*Problem requirements*: Your copy should start at the line with "If you dont" and end at the line with "A secret is" in the data below. Transcribe only those lines, exactly, pictures excluded.

*Material supplied*:
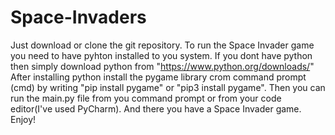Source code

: # Space-Invaders

Just download or clone the git repository. 
To run the Space Invader game you need to have pyhton installed to you system.
If you dont have python then simply download python from "https://www.python.org/downloads/"
After installing python install the pygame library crom command prompt (cmd) by writing "pip install pygame" or "pip3 install pygame".
Then you can run the main.py file from you command prompt or from your code editor(I've used PyCharm).
And there you have a Space Invader game.
Enjoy!
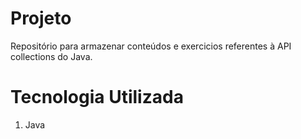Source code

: # Projeto
Repositório para armazenar conteúdos e exercicios referentes à API collections do Java.

# Tecnologia Utilizada
1. Java
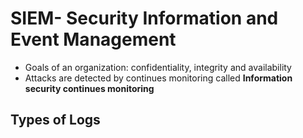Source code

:# SIEM- Security Information and Event Management

- Goals of an organization: confidentiality, integrity and availability
- Attacks are detected by continues monitoring called **Information security continues monitoring**

## Types of Logs

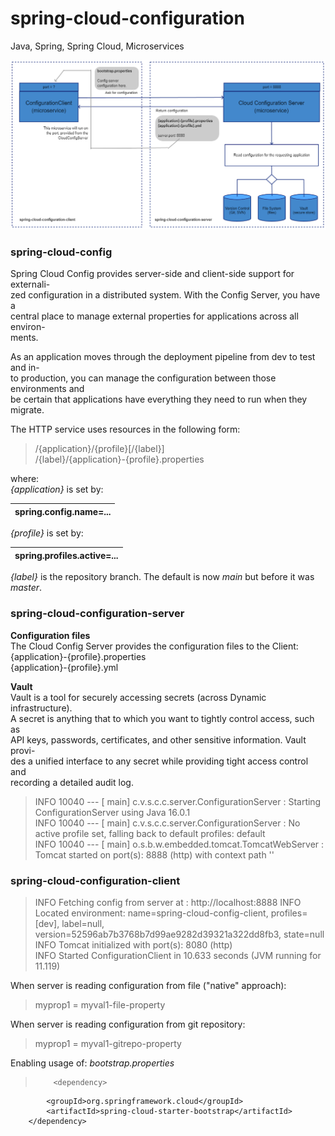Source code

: # spring-cloud-configuration
Java, Spring, Spring Cloud, Microservices

![spring-cloud-configuration](spring-cloud-configuration.png?id=1)  

### spring-cloud-config

Spring Cloud Config provides server-side and client-side support for externali-  
zed configuration in a distributed system. With the Config Server, you have a  
central place to manage external properties for applications across all environ-  
ments.  

As an application moves through the deployment pipeline from dev to test and in-  
to production, you can manage the configuration between those environments and  
be certain that applications have everything they need to run when they migrate.  

The HTTP service uses resources in the following form:
  > /{application}/{profile}[/{label}]  
  > /{label}/{application}-{profile}.properties  

where:  
_{application}_ is set by:  

| spring.config.name=... |
| ---------------------- |

_{profile}_ is set by:  

| spring.profiles.active=...  |
| --------------------------- |

_{label}_ is the repository branch. The default is now _main_ but before it was
_master_.  

### spring-cloud-configuration-server

__Configuration files__  
The Cloud Config Server provides the configuration files to the Client:  
{application}-{profile}.properties  
{application}-{profile}.yml  

__Vault__  
Vault is a tool for securely accessing secrets (across Dynamic infrastructure).  
A secret is anything that to which you want to tightly control access, such as  
API keys, passwords, certificates, and other sensitive information. Vault provi-  
des a unified interface to any secret while providing tight access control and  
recording a detailed audit log.

  > INFO 10040 --- [           main] c.v.s.c.c.server.ConfigurationServer     : Starting ConfigurationServer using Java 16.0.1  
  INFO 10040 --- [           main] c.v.s.c.c.server.ConfigurationServer     : No active profile set, falling back to default profiles: default  
  INFO 10040 --- [           main] o.s.b.w.embedded.tomcat.TomcatWebServer  : Tomcat started on port(s): 8888 (http) with context path ''  

### spring-cloud-configuration-client

  > INFO  Fetching config from server at : http://localhost:8888
INFO  Located environment: name=spring-cloud-config-client, profiles=[dev], label=null, version=52596ab7b3768b7d99ae9282d39321a322dd8fb3, state=null  
  INFO  Tomcat initialized with port(s): 8080 (http)  
  INFO  Started ConfigurationClient in 10.633 seconds (JVM running for 11.119)  

When server is reading configuration from file ("native" approach):  
  > myprop1 = myval1-file-property  

When server is reading configuration from git repository:  
  > myprop1 = myval1-gitrepo-property

Enabling usage of: _bootstrap.properties_  
  > 	    <dependency>
	        <groupId>org.springframework.cloud</groupId>
	        <artifactId>spring-cloud-starter-bootstrap</artifactId>
	    </dependency>	    



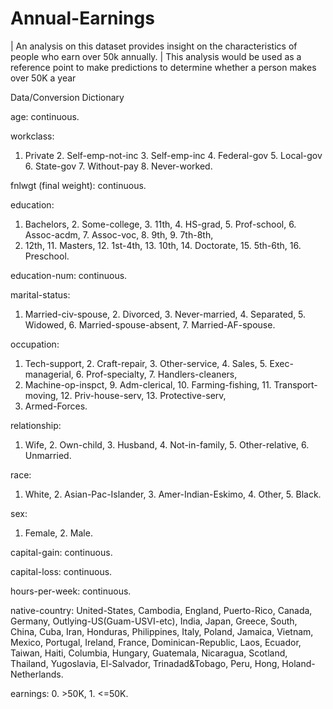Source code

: # Annual-Earnings

| An analysis on this dataset provides insight on the characteristics of people who earn over 50k annually.
| This analysis would be used as a reference point to make predictions to determine whether a person makes over 50K a year

Data/Conversion Dictionary

age: continuous.

workclass: 
1. Private 2. Self-emp-not-inc 3. Self-emp-inc 4. Federal-gov 5. Local-gov 6. State-gov 7. Without-pay 8. Never-worked.

fnlwgt (final weight): continuous.

education: 
1. Bachelors, 2. Some-college, 3. 11th, 4. HS-grad, 5. Prof-school, 6. Assoc-acdm, 7. Assoc-voc, 8. 9th, 9. 7th-8th, 
10. 12th, 11. Masters, 12. 1st-4th, 13. 10th, 14. Doctorate, 15. 5th-6th, 16. Preschool.

education-num: continuous.

marital-status: 
1. Married-civ-spouse, 2. Divorced, 3. Never-married, 4. Separated, 5. Widowed, 6. Married-spouse-absent, 7. Married-AF-spouse.

occupation: 
1. Tech-support, 2. Craft-repair, 3. Other-service, 4. Sales, 5. Exec-managerial, 6. Prof-specialty, 7. Handlers-cleaners, 
8. Machine-op-inspct, 9. Adm-clerical, 10. Farming-fishing, 11. Transport-moving, 12. Priv-house-serv, 13. Protective-serv, 
14. Armed-Forces.

relationship: 
1. Wife, 2. Own-child, 3. Husband, 4. Not-in-family, 5. Other-relative, 6. Unmarried.

race: 
1. White, 2. Asian-Pac-Islander, 3. Amer-Indian-Eskimo, 4. Other, 5. Black.

sex: 
1. Female, 2. Male.

capital-gain: continuous.

capital-loss: continuous.

hours-per-week: continuous.

native-country: 
United-States, Cambodia, England, Puerto-Rico, Canada, Germany, Outlying-US(Guam-USVI-etc), India, Japan, Greece, South, China, Cuba, Iran, Honduras, Philippines, Italy, Poland, Jamaica, Vietnam, Mexico, Portugal, Ireland, France, Dominican-Republic, Laos, Ecuador, Taiwan, Haiti, Columbia, Hungary, Guatemala, Nicaragua, Scotland, Thailand, Yugoslavia, El-Salvador, Trinadad&Tobago, Peru, Hong, Holand-Netherlands.

earnings: 0. >50K, 1. <=50K.
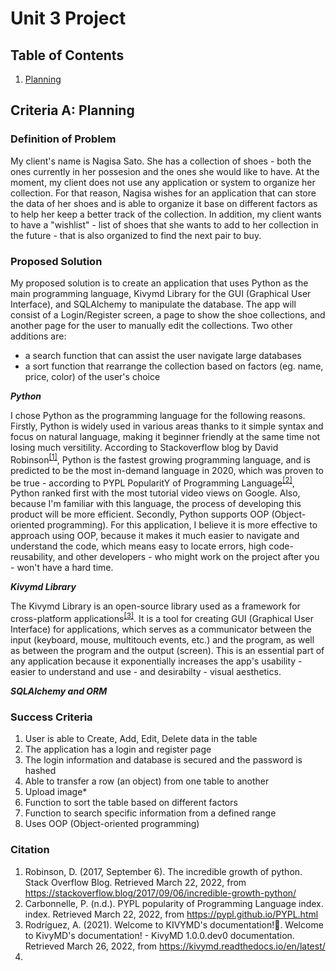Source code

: # Unit 3 Project 

## Table of Contents

1. [Planning](https://github.com/David-Hien/Unit-3/blob/main/Project.md#criteria-a-planning)


## Criteria A: Planning 

### Definition of Problem

My client's name is Nagisa Sato. She has a collection of shoes - both the ones currently in her possesion and the ones she would like to have. At the moment, my client does not use any application or system to organize her collection. For that reason, Nagisa wishes for an application that can store the data of her shoes and is able to organize it base on different factors as to help her keep a better track of the collection. In addition, my client wants to have a "wishlist" - list of shoes that she wants to add to her collection in the future - that is also organized to find the next pair to buy.

### Proposed Solution

My proposed solution is to create an application that uses Python as the main programming language, Kivymd Library for the GUI (Graphical User Interface), and SQLAlchemy to manipulate the database. The app will consist of a Login/Register screen, a page to show the shoe collections, and another page for the user to manually edit the collections. Two other additions are:
- a search function that can assist the user navigate large databases
- a sort function that rearrange the collection based on factors (eg. name, price, color) of the user's choice

***Python***

I chose Python as the programming language for the following reasons. Firstly, Python is widely used in various areas thanks to it simple syntax and focus on natural language, making it beginner friendly at the same time not losing much versitility. According to Stackoverflow blog by David Robinson<sup>[[1]](https://stackoverflow.blog/2017/09/06/incredible-growth-python/)</sup>, Python is the fastest growing programming language, and is predicted to be the most in-demand language in 2020, which was proven to be true - according to PYPL PopularitY of Programming Language<sup>[[2]](https://pypl.github.io/PYPL.html)</sup>, Python ranked first with the most tutorial video views on Google. Also, because I'm familiar with this language, the process of developing this product will be more efficient. Secondly, Python supports OOP (Object-oriented programming). For this application, I believe it is more effective to approach using OOP, because it makes it much easier to navigate and understand the code, which means easy to locate errors, high code-reusability, and other developers - who might work on the project after you - won't have a hard time.

***Kivymd Library***

The Kivymd Library is an open-source library used as a framework for cross-platform applications<sup>[[3]](https://kivymd.readthedocs.io/en/latest/)</sup>. It is a tool for creating GUI (Graphical User Interface) for applications, which serves as a communicator between the input (keyboard, mouse, multitouch events, etc.) and the program, as well as between the program and the output (screen). This is an essential part of any application because it exponentially increases the app's usability - easier to understand and use - and desirabilty - visual aesthetics.

***SQLAlchemy and ORM***



### Success Criteria

1. User is able to Create, Add, Edit, Delete data in the table
2. The application has a login and register page
3. The login information and database is secured and the password is hashed
4. Able to transfer a row (an object) from one table to another
5. Upload image*
6. Function to sort the table based on different factors
7. Function to search specific information from a defined range
8. Uses OOP (Object-oriented programming)







### Citation
1. Robinson, D. (2017, September 6). The incredible growth of python. Stack Overflow Blog. Retrieved March 22, 2022, from https://stackoverflow.blog/2017/09/06/incredible-growth-python/ 
2. Carbonnelle, P. (n.d.). PYPL popularity of Programming Language index. index. Retrieved March 22, 2022, from https://pypl.github.io/PYPL.html 
3. Rodríguez, A. (2021). Welcome to KIVYMD's documentation!. Welcome to KivyMD's documentation! - KivyMD 1.0.0.dev0 documentation. Retrieved March 26, 2022, from https://kivymd.readthedocs.io/en/latest/ 
4.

*Solution to this task*:
If you dont have python then simply download python from "https://www.python.org/downloads/"
After installing python install the pygame library crom command prompt (cmd) by writing "pip install pygame" or "pip3 install pygame".
Then you can run the main.py file from you command prompt or from your code editor(I've used PyCharm).
And there you have a Space Invader game.
Enjoy!
Source code

: # Projeto
Repositório para armazenar conteúdos e exercicios referentes à API collections do Java.

# Tecnologia Utilizada
1. Java
Source code

:# SIEM- Security Information and Event Management

- Goals of an organization: confidentiality, integrity and availability
- Attacks are detected by continues monitoring called **Information security continues monitoring**

## Types of Logs

Source code

: # spring-cloud-configuration
Java, Spring, Spring Cloud, Microservices

![spring-cloud-configuration](spring-cloud-configuration.png?id=1)  

### spring-cloud-config

Spring Cloud Config provides server-side and client-side support for externali-  
zed configuration in a distributed system. With the Config Server, you have a  
central place to manage external properties for applications across all environ-  
ments.  

As an application moves through the deployment pipeline from dev to test and in-  
to production, you can manage the configuration between those environments and  
be certain that applications have everything they need to run when they migrate.  

The HTTP service uses resources in the following form:
  > /{application}/{profile}[/{label}]  
  > /{label}/{application}-{profile}.properties  

where:  
_{application}_ is set by:  

| spring.config.name=... |
| ---------------------- |

_{profile}_ is set by:  

| spring.profiles.active=...  |
| --------------------------- |

_{label}_ is the repository branch. The default is now _main_ but before it was
_master_.  

### spring-cloud-configuration-server

__Configuration files__  
The Cloud Config Server provides the configuration files to the Client:  
{application}-{profile}.properties  
{application}-{profile}.yml  

__Vault__  
Vault is a tool for securely accessing secrets (across Dynamic infrastructure).  
A secret is anything that to which you want to tightly control access, such as  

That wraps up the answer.